OPINION: What an incredible summer it's been for Black Caps all-rounder Corey Anderson.
And chances are, in a couple of weeks' time, he could very easily become the highest paid cricketer in the country when the Indian Premier League auction begins.
That the burly 23-year-old Cantabrian has made waves during his short time in the New Zealand setup comes as no surprise.
If anything, many cricket pundits expected this from him as far back as four years ago.
After all, he was the youngest Kiwi schoolboy cricketer to ever be offered a professional contract.
His move from Canterbury to Northern Districts in 2011 has been a winning one, too, and his fitness regime and work ethic there is, I'm told, superb.
Anderson's always had talent - that much we knew from his high school cricketing days.
But, finally, after working hard to break into the New Zealand side, he's starting to get some serious rewards.
With the IPL auction set to get underway on February 12, it would be impossible for Anderson not to be thinking about what may soon transpire.
After his incredible heroics with the bat - both against the West Indies and India - everybody is talking about what sort of price this young man will fetch on the auction block.
Will it be a million dollars? Will it be more? The sky's the limit, really.
He's certainly done nothing this summer to hinder his prospects.
Carving up the Indian bowling attack with some of the biggest sixes seen while millions are glued to their television sets in the subcontinent will have made Anderson a household name in India.
Add to that the fact he's playing against Mahendra Singh Dhoni, Virat Kohli and Rohit Sharma - the respective captains of Chennai Super Kings, Royal Challengers Bangalore and the Mumbai Indians - and it's all looking good.
But just for good measure, those three franchises also happen to be coached by New Zealanders in Stephen Fleming, Daniel Vettori and John Wright.
Actually, as far as Anderson's concerned, things are not just looking good, but great.
They say timing is everything and the New Zealand allrounder has certainly timed his meteoric rise to perfection.
For a young man with the prospect of a massive payday around the corner, it must be hard for Anderson to try and focus on the job at hand.
I'd suggest he embrace it, try and enjoy the attention and just keep focusing on performing well for New Zealand.

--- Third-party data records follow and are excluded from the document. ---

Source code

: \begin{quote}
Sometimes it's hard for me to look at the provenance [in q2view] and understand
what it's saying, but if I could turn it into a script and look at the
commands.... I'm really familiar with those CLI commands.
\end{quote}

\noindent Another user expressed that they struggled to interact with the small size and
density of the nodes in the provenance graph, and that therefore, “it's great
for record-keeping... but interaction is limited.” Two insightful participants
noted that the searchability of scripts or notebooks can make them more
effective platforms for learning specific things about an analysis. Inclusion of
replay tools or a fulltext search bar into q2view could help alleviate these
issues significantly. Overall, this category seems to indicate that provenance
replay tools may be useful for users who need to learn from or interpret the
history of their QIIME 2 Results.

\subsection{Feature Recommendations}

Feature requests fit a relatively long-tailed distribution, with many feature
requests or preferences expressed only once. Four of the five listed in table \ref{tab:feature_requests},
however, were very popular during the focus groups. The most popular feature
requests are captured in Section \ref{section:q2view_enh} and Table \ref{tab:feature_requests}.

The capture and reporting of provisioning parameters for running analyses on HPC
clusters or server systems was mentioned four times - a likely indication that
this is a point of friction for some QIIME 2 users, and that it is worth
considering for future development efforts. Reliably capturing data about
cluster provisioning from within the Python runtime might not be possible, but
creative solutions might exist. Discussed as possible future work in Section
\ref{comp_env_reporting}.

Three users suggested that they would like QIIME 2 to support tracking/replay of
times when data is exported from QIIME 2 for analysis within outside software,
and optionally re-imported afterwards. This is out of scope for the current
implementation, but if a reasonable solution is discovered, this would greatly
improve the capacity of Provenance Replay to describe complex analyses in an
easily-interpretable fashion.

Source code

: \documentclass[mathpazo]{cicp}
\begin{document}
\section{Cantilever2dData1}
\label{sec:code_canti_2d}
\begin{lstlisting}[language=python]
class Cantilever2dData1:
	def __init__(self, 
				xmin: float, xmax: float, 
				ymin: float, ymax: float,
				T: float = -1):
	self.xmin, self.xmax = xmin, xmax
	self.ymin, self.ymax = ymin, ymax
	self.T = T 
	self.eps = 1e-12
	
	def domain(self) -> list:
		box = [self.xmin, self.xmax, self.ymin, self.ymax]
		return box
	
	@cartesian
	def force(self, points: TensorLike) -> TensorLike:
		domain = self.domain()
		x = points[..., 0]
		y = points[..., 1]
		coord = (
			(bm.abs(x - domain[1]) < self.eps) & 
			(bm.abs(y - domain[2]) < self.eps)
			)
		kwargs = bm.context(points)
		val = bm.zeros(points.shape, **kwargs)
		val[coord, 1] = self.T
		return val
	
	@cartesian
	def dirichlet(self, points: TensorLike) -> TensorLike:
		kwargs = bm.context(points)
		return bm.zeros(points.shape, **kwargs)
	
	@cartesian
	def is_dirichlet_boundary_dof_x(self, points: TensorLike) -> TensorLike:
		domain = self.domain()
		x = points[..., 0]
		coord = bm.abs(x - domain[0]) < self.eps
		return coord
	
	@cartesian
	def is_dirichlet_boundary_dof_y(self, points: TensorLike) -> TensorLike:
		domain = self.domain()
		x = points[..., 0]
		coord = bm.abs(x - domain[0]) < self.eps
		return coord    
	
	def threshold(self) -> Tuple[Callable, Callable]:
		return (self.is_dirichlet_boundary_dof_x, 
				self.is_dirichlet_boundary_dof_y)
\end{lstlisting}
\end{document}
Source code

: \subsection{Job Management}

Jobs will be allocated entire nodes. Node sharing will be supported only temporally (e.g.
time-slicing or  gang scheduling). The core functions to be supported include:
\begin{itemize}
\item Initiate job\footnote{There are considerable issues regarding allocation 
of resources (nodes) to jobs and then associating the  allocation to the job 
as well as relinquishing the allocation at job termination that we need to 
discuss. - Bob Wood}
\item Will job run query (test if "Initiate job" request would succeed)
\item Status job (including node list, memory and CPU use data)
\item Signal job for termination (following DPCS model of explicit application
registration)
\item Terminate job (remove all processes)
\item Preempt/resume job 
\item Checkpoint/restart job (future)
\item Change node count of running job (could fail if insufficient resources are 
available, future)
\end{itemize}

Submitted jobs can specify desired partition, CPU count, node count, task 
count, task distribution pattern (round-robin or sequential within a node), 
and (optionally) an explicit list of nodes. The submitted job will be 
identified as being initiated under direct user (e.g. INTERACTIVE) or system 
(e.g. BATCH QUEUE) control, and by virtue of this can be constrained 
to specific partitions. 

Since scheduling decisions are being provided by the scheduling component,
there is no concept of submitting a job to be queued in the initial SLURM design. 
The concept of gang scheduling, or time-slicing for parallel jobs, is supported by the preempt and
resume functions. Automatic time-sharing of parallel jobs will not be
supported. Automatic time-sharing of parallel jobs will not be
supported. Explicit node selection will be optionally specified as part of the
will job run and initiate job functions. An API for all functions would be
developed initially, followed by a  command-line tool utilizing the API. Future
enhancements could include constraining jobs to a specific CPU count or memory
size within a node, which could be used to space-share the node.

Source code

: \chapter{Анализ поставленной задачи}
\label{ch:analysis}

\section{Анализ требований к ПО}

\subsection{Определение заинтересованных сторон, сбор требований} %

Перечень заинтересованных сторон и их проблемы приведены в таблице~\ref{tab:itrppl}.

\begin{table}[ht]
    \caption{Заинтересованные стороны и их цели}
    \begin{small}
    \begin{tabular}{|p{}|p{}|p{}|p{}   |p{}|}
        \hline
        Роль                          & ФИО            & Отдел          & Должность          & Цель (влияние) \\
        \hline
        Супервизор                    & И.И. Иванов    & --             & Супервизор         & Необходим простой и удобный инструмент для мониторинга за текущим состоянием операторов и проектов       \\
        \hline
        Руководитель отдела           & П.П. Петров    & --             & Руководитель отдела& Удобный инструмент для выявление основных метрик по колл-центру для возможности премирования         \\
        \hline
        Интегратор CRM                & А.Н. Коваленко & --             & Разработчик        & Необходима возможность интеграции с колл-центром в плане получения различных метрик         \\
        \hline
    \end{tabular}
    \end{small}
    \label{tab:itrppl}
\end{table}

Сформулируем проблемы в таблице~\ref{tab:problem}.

The rest, as they say, will take care of itself.
Of course, playing in the IPL, while lucrative, can also have its challenges.
As both Brendon McCullum and Ross Taylor have found out in the past year or two, it can be a pretty harsh environment.
For Anderson, it won't be easy. But if there's one thing he's proven so far, he's up for the challenge.
Speaking of fighters, it was interesting to see Kyle Mills left out of the playing XI for the first one-dayer against India last Sunday.
As far as I'm concerned, Mills remains our premier one-day bowler and I wonder what the logic was behind leaving him out.
Yes, he's nearing the end of his career and is perhaps a little down on pace these days. But we shouldn't forget he was once ranked the best one-day bowler in the world and still has a lot to offer, especially with the World Cup a mere year away.
Once back in the playing side for the second one-dayer in Hamilton, Mills showed he still has it.
I understand the desire to give Adam Milne time in the middle. And I appreciate that Hamish Bennett offers something different.
But Mills, to me, is still the best one-day bowler in the country and, should New Zealand genuinely threaten at the World Cup next year, he needs to be in the side.